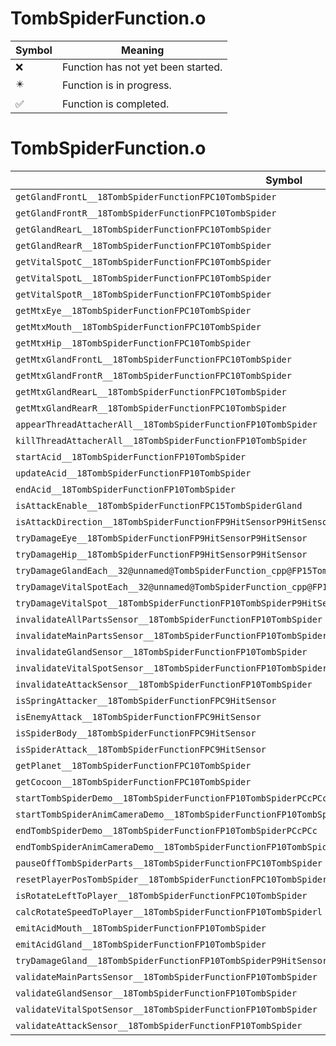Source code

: # TombSpiderFunction.o
| Symbol | Meaning 
| ------------- | ------------- 
| :x: | Function has not yet been started. 
| :eight_pointed_black_star: | Function is in progress. 
| :white_check_mark: | Function is completed. 


# TombSpiderFunction.o
| Symbol | Decompiled? |
| ------------- | ------------- |
| `getGlandFrontL__18TombSpiderFunctionFPC10TombSpider` | :x: |
| `getGlandFrontR__18TombSpiderFunctionFPC10TombSpider` | :x: |
| `getGlandRearL__18TombSpiderFunctionFPC10TombSpider` | :x: |
| `getGlandRearR__18TombSpiderFunctionFPC10TombSpider` | :x: |
| `getVitalSpotC__18TombSpiderFunctionFPC10TombSpider` | :x: |
| `getVitalSpotL__18TombSpiderFunctionFPC10TombSpider` | :x: |
| `getVitalSpotR__18TombSpiderFunctionFPC10TombSpider` | :x: |
| `getMtxEye__18TombSpiderFunctionFPC10TombSpider` | :x: |
| `getMtxMouth__18TombSpiderFunctionFPC10TombSpider` | :x: |
| `getMtxHip__18TombSpiderFunctionFPC10TombSpider` | :x: |
| `getMtxGlandFrontL__18TombSpiderFunctionFPC10TombSpider` | :x: |
| `getMtxGlandFrontR__18TombSpiderFunctionFPC10TombSpider` | :x: |
| `getMtxGlandRearL__18TombSpiderFunctionFPC10TombSpider` | :x: |
| `getMtxGlandRearR__18TombSpiderFunctionFPC10TombSpider` | :x: |
| `appearThreadAttacherAll__18TombSpiderFunctionFP10TombSpider` | :x: |
| `killThreadAttacherAll__18TombSpiderFunctionFP10TombSpider` | :x: |
| `startAcid__18TombSpiderFunctionFP10TombSpider` | :x: |
| `updateAcid__18TombSpiderFunctionFP10TombSpider` | :x: |
| `endAcid__18TombSpiderFunctionFP10TombSpider` | :x: |
| `isAttackEnable__18TombSpiderFunctionFPC15TombSpiderGland` | :x: |
| `isAttackDirection__18TombSpiderFunctionFP9HitSensorP9HitSensor` | :x: |
| `tryDamageEye__18TombSpiderFunctionFP9HitSensorP9HitSensor` | :x: |
| `tryDamageHip__18TombSpiderFunctionFP9HitSensorP9HitSensor` | :x: |
| `tryDamageGlandEach__32@unnamed@TombSpiderFunction_cpp@FP15TombSpiderGlandUlP9HitSensorP9HitSensor` | :x: |
| `tryDamageVitalSpotEach__32@unnamed@TombSpiderFunction_cpp@FP19TombSpiderVitalSpotUlP9HitSensorP9HitSensor` | :x: |
| `tryDamageVitalSpot__18TombSpiderFunctionFP10TombSpiderP9HitSensorP9HitSensor` | :x: |
| `invalidateAllPartsSensor__18TombSpiderFunctionFP10TombSpider` | :x: |
| `invalidateMainPartsSensor__18TombSpiderFunctionFP10TombSpider` | :x: |
| `invalidateGlandSensor__18TombSpiderFunctionFP10TombSpider` | :x: |
| `invalidateVitalSpotSensor__18TombSpiderFunctionFP10TombSpider` | :x: |
| `invalidateAttackSensor__18TombSpiderFunctionFP10TombSpider` | :x: |
| `isSpringAttacker__18TombSpiderFunctionFPC9HitSensor` | :x: |
| `isEnemyAttack__18TombSpiderFunctionFPC9HitSensor` | :x: |
| `isSpiderBody__18TombSpiderFunctionFPC9HitSensor` | :x: |
| `isSpiderAttack__18TombSpiderFunctionFPC9HitSensor` | :x: |
| `getPlanet__18TombSpiderFunctionFPC10TombSpider` | :x: |
| `getCocoon__18TombSpiderFunctionFPC10TombSpider` | :x: |
| `startTombSpiderDemo__18TombSpiderFunctionFP10TombSpiderPCcPCc` | :x: |
| `startTombSpiderAnimCameraDemo__18TombSpiderFunctionFP10TombSpiderPCcPCcl` | :x: |
| `endTombSpiderDemo__18TombSpiderFunctionFP10TombSpiderPCcPCc` | :x: |
| `endTombSpiderAnimCameraDemo__18TombSpiderFunctionFP10TombSpiderPCcPCc` | :x: |
| `pauseOffTombSpiderParts__18TombSpiderFunctionFPC10TombSpider` | :x: |
| `resetPlayerPosTombSpider__18TombSpiderFunctionFPC10TombSpiderb` | :x: |
| `isRotateLeftToPlayer__18TombSpiderFunctionFPC10TombSpider` | :x: |
| `calcRotateSpeedToPlayer__18TombSpiderFunctionFP10TombSpiderl` | :x: |
| `emitAcidMouth__18TombSpiderFunctionFP10TombSpider` | :x: |
| `emitAcidGland__18TombSpiderFunctionFP10TombSpider` | :x: |
| `tryDamageGland__18TombSpiderFunctionFP10TombSpiderP9HitSensorP9HitSensor` | :x: |
| `validateMainPartsSensor__18TombSpiderFunctionFP10TombSpider` | :x: |
| `validateGlandSensor__18TombSpiderFunctionFP10TombSpider` | :x: |
| `validateVitalSpotSensor__18TombSpiderFunctionFP10TombSpider` | :x: |
| `validateAttackSensor__18TombSpiderFunctionFP10TombSpider` | :x: |
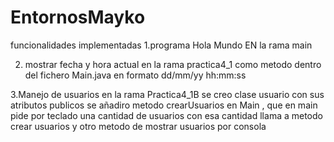 # EntornosMayko

funcionalidades implementadas 
1.programa Hola Mundo
EN la rama main 

2. mostrar fecha y hora actual 
en la rama practica4_1 como metodo dentro del fichero Main.java 
en formato dd/mm/yy hh:mm:ss

3.Manejo de usuarios
en la rama Practica4_1B 
se creo clase usuario con sus atributos publicos
se añadiro metodo crearUsuarios en Main , que en main pide por teclado una cantidad de usuarios con esa cantidad llama a metodo crear usuarios
y otro metodo de mostrar usuarios por consola 
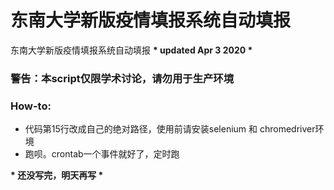 # 东南大学新版疫情填报系统自动填报

东南大学新版疫情填报系统自动填报
__* updated Apr 3 2020 *__

### 警告：本script仅限学术讨论，请勿用于生产环境
### How-to:
 - 代码第15行改成自己的绝对路径，使用前请安装selenium 和 chromedriver环境
 - 跑呗。crontab一个事件就好了，定时跑
 
__* 还没写完，明天再写 *__
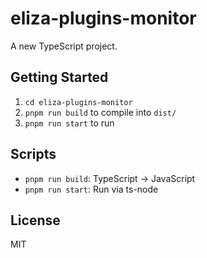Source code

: # eliza-plugins-monitor

A new TypeScript project.

## Getting Started

1. `cd eliza-plugins-monitor`
2. `pnpm run build` to compile into `dist/`
3. `pnpm run start` to run

## Scripts

- `pnpm run build`: TypeScript -> JavaScript
- `pnpm run start`: Run via ts-node

## License

MIT
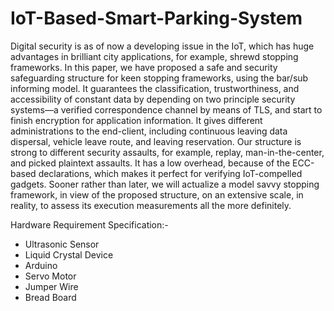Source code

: # IoT-Based-Smart-Parking-System

Digital security is as of now a developing issue in the IoT, which has huge advantages in brilliant city applications, for example, shrewd stopping frameworks. In this paper, we have proposed a safe and security safeguarding structure for keen stopping frameworks, using the bar/sub informing model. It guarantees the classification, trustworthiness, and accessibility of constant data by depending on two principle security systems—a verified correspondence channel by means of TLS, and start to finish encryption for application information. It gives different administrations to the end-client, including continuous leaving data dispersal, vehicle leave route, and leaving reservation. Our structure is strong to different security assaults, for example, replay, man-in-the-center, and picked plaintext assaults. It has a low overhead, because of the ECC-based declarations, which makes it perfect for verifying IoT-compelled gadgets. Sooner rather than later, we will actualize a model savvy stopping framework, in view of the proposed structure, on an extensive scale, in reality, to assess its execution measurements all the more definitely.

Hardware Requirement Specification:-
- Ultrasonic Sensor
- Liquid Crystal Device
- Arduino
- Servo Motor
- Jumper Wire
- Bread Board
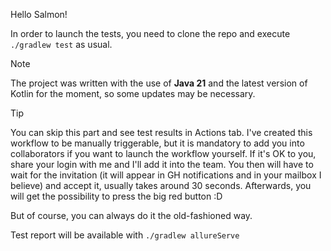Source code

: Hello Salmon!

In order to launch the tests, you need to clone the repo and execute `./gradlew test` as usual.

>[!NOTE]
>The project was written with the use of **Java 21** and the latest version of Kotlin for the moment, so some updates may be necessary.

>[!TIP]
You can skip this part and see test results in Actions tab. I've created this workflow to be manually triggerable, but it is mandatory to add you into collaborators if you want to launch the workflow yourself.
If it's OK to you, share your login with me and I'll add it into the team. You then will have to wait for the invitation (it will appear in GH notifications and in your mailbox I believe) and accept it, usually takes around 30 seconds. 
Afterwards, you will get the possibility to press the big red button :D

But of course, you can always do it the old-fashioned way.

Test report will be available with `./gradlew allureServe`

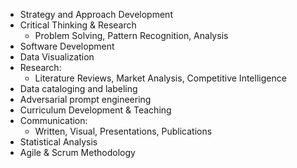 - Strategy and Approach Development
- Critical Thinking & Research
  - Problem Solving, Pattern Recognition, Analysis
- Software Development
- Data Visualization
- Research:
  - Literature Reviews, Market Analysis, Competitive Intelligence
- Data cataloging and labeling
- Adversarial prompt engineering
- Curriculum Development & Teaching
- Communication:
  - Written, Visual, Presentations, Publications
- Statistical Analysis
- Agile & Scrum Methodology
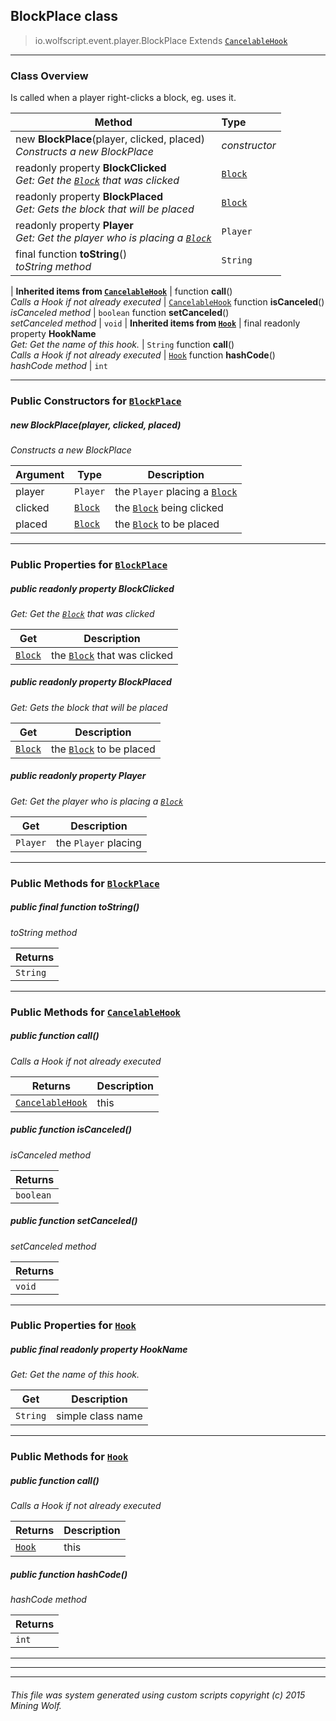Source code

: ## BlockPlace __class__

>io.wolfscript.event.player.BlockPlace
>Extends [`CancelableHook`](../../hook/CancelableHook.md)

---

### Class Overview

Is called when a player right-clicks a block, eg. uses it.

Method | Type   
--- | :--- 
new __BlockPlace__(player, clicked, placed) <br> _Constructs a new BlockPlace_ | _constructor_
 readonly property __BlockClicked__ <br> _Get: Get the [`Block`](../../api/world/blocks/Block.md) that was clicked_ | [`Block`](../../api/world/blocks/Block.md)
 readonly property __BlockPlaced__ <br> _Get: Gets the block that will be placed_ | [`Block`](../../api/world/blocks/Block.md)
 readonly property __Player__ <br> _Get: Get the player who is placing a [`Block`](../../api/world/blocks/Block.md)_ | `Player`
final function __toString__() <br> _toString method_ | `String`
 |
__Inherited items from [`CancelableHook`](../../hook/CancelableHook.md)__ |
 function __call__() <br> _Calls a Hook if not already executed_ | [`CancelableHook`](../../hook/CancelableHook.md)
 function __isCanceled__() <br> _isCanceled method_ | `boolean`
 function __setCanceled__() <br> _setCanceled method_ | `void`
 |
__Inherited items from [`Hook`](../../hook/Hook.md)__ |
final readonly property __HookName__ <br> _Get: Get the name of this hook._ | `String`
 function __call__() <br> _Calls a Hook if not already executed_ | [`Hook`](../../hook/Hook.md)
 function __hashCode__() <br> _hashCode method_ | `int`







---

### Public Constructors for [`BlockPlace`](BlockPlace.md)

##### <a id='blockplace'></a>new __BlockPlace__(player, clicked, placed) 

_Constructs a new BlockPlace_

Argument | Type | Description  
--- | --- | --- 
player | `Player` | the `Player` placing a [`Block`](../../api/world/blocks/Block.md)
clicked | [`Block`](../../api/world/blocks/Block.md) | the [`Block`](../../api/world/blocks/Block.md) being clicked
placed | [`Block`](../../api/world/blocks/Block.md) | the [`Block`](../../api/world/blocks/Block.md) to be placed

---

### Public Properties for [`BlockPlace`](BlockPlace.md)

##### <a id='blockclicked'></a>public  readonly property __BlockClicked__

_Get: Get the [`Block`](../../api/world/blocks/Block.md) that was clicked_

Get | Description
--- | --- 
[`Block`](../../api/world/blocks/Block.md) | the [`Block`](../../api/world/blocks/Block.md) that was clicked



##### <a id='blockplaced'></a>public  readonly property __BlockPlaced__

_Get: Gets the block that will be placed_

Get | Description
--- | --- 
[`Block`](../../api/world/blocks/Block.md) | the [`Block`](../../api/world/blocks/Block.md) to be placed



##### <a id='player'></a>public  readonly property __Player__

_Get: Get the player who is placing a [`Block`](../../api/world/blocks/Block.md)_

Get | Description
--- | --- 
`Player` | the `Player` placing



---

### Public Methods for [`BlockPlace`](BlockPlace.md)

##### <a id='tostring'></a>public final function __toString__()

_toString method_

Returns | 
--- | 
`String` |


---

### Public Methods for [`CancelableHook`](../../hook/CancelableHook.md)

##### <a id='call'></a>public  function __call__()

_Calls a Hook if not already executed_

Returns | Description
--- | --- 
[`CancelableHook`](../../hook/CancelableHook.md) | this


##### <a id='iscanceled'></a>public  function __isCanceled__()

_isCanceled method_

Returns | 
--- | 
`boolean` |


##### <a id='setcanceled'></a>public  function __setCanceled__()

_setCanceled method_

Returns | 
--- | 
`void` |


---

### Public Properties for [`Hook`](../../hook/Hook.md)

##### <a id='hookname'></a>public final readonly property __HookName__

_Get: Get the name of this hook._

Get | Description
--- | --- 
`String` | simple class name



---

### Public Methods for [`Hook`](../../hook/Hook.md)

##### <a id='call'></a>public  function __call__()

_Calls a Hook if not already executed_

Returns | Description
--- | --- 
[`Hook`](../../hook/Hook.md) | this


##### <a id='hashcode'></a>public  function __hashCode__()

_hashCode method_

Returns | 
--- | 
`int` |


---


---


---


###### This file was system generated using custom scripts copyright (c) 2015 Mining Wolf.
	

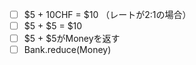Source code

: - [ ] $5 + 10CHF = $10 （レートが2:1の場合）
- [ ] $5 + $5 = $10
- [ ] $5 + $5がMoneyを返す
- [ ] Bank.reduce(Money)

● **Your instructions**: Report the number of lines in the material above holding the word "monitor", without anything else.

● **Written solution**: 2